The main exception to avoiding primary source statistics is the use of government data, particularly demographic figures from a census bureau or similar organization. Wikipedians should actively seek out numbers from government sources, highlight them first in articles and provide caveats afterward where necessary. When placing information in infoboxes census bureau statistics should generally be the only source used; where figures are not available from a government source editors often rely on the C.I.A. World Factbook. Note that the primacy of government statistics is not based an assumption of their fundamental accuracy but rather that because they can be sourced to a degree that no other statistic can. Thus:

  • Wikipedia editors should document government stats even if they consider the figures to be wrong. A hypothetical web-site from the North Korean government, for instance, might state "the prison population of the North is 10 000 persons." A first thought upon encountering the number may well be "this is a lie and should not be included," yet it remains the official statistic provided by a national government and should not be dropped because it is believed to erroneous.
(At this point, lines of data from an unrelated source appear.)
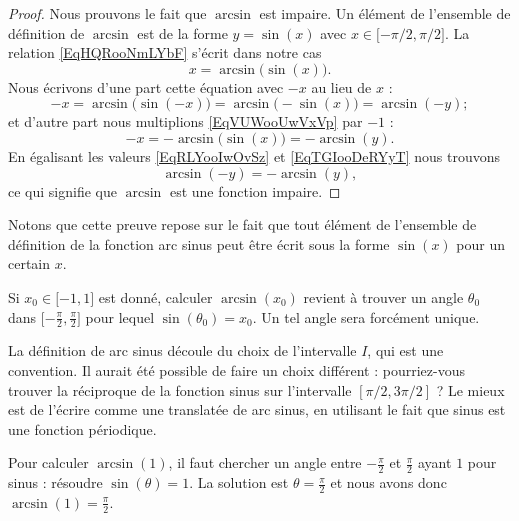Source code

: 	\begin{proof}
		Nous prouvons le fait que \( \arcsin\) est impaire. Un élément de l'ensemble de définition de \( \arcsin\) est de la forme \( y=\sin(x)\) avec \( x\in\mathopen[ -\pi/2 , \pi/2 \mathclose]\). La relation \eqref{EqHQRooNmLYbF} s'écrit dans notre cas
		\begin{equation}    \label{EqVUWooUwVxVp}
			x=\arcsin\big( \sin(x) \big).
		\end{equation}
		Nous écrivons d'une part cette équation avec \( -x\) au lieu de \( x\) :
		\begin{equation}    \label{EqRLYooIwOvSz}
			-x=\arcsin\big( \sin(-x) \big)=\arcsin\big( -\sin(x) \big)=\arcsin(-y);
		\end{equation}
		et d'autre part nous multiplions \eqref{EqVUWooUwVxVp} par \( -1\) :
		\begin{equation}    \label{EqTGIooDeRYyT}
			-x=-\arcsin\big( \sin(x) \big)=-\arcsin(y).
		\end{equation}
		En égalisant les valeurs \eqref{EqRLYooIwOvSz} et \eqref{EqTGIooDeRYyT} nous trouvons
		\begin{equation}
			\arcsin(-y)=-\arcsin(y),
		\end{equation}
		ce qui signifie que \( \arcsin\) est une fonction impaire.
	\end{proof}
	Notons que cette preuve repose sur le fait que tout élément de l'ensemble de définition de la fonction arc sinus peut être écrit sous la forme \( \sin(x)\) pour un certain \( x\).

	Si \( x_0\in\mathopen[ -1 , 1 \mathclose]\) est donné, calculer \( \arcsin(x_0)\) revient à trouver un angle \( \theta_0\) dans \( \mathopen[ -\frac{ \pi }{2} , \frac{ \pi }{2} \mathclose]\) pour lequel \( \sin(\theta_0)=x_0\). Un tel angle sera forcément unique.

	\begin{remark}
		La définition de arc sinus découle du choix de l'intervalle $I$, qui est une convention. Il aurait été possible de faire un choix différent : pourriez-vous trouver la réciproque de la fonction sinus sur l'intervalle $[\pi/2, 3\pi/2]$ ? Le mieux est de l'écrire comme une translatée de arc sinus, en utilisant le fait que sinus est une fonction périodique.
	\end{remark}

	\begin{example}
		Pour calculer \( \arcsin(1)\), il faut chercher un angle entre \( -\frac{ \pi }{2}\) et \( \frac{ \pi }{ 2 }\) ayant \( 1\) pour sinus : résoudre \( \sin(\theta)=1\). La solution est \( \theta=\frac{ \pi }{2}\) et nous avons donc \( \arcsin(1)=\frac{ \pi }{2}\).
	\end{example}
A proper paragraph would read something like the following: "The North Korean government reports x...organizations such as Amnesty International are unconvinced and believe y...the United Nations suggests z."
  • In the infobox editors should continue to rely on census data even if they are sure it has become out-of-date. The population of the United Arab Emirates, for example, regularly increases by 10% or more per year and the infobox statistics are likely to be too low at any given moment. Noting this in the article is encouraged but the infobox itself should not contain an estimate or extrapolation and instead only be changed when a new census has been undertaken or an official update been promulgated.

[edit] Instant news statistics

Statistics differ from general statements or assertions of notability in that news coverage of them does not necessarily accord veracity. Links to news stories do confirm "X topic has received significant attention" but do not confirm "X statistic." Instant news (as opposed to feature coverage) mirrors numbers as they are presented rather than deconstructing them.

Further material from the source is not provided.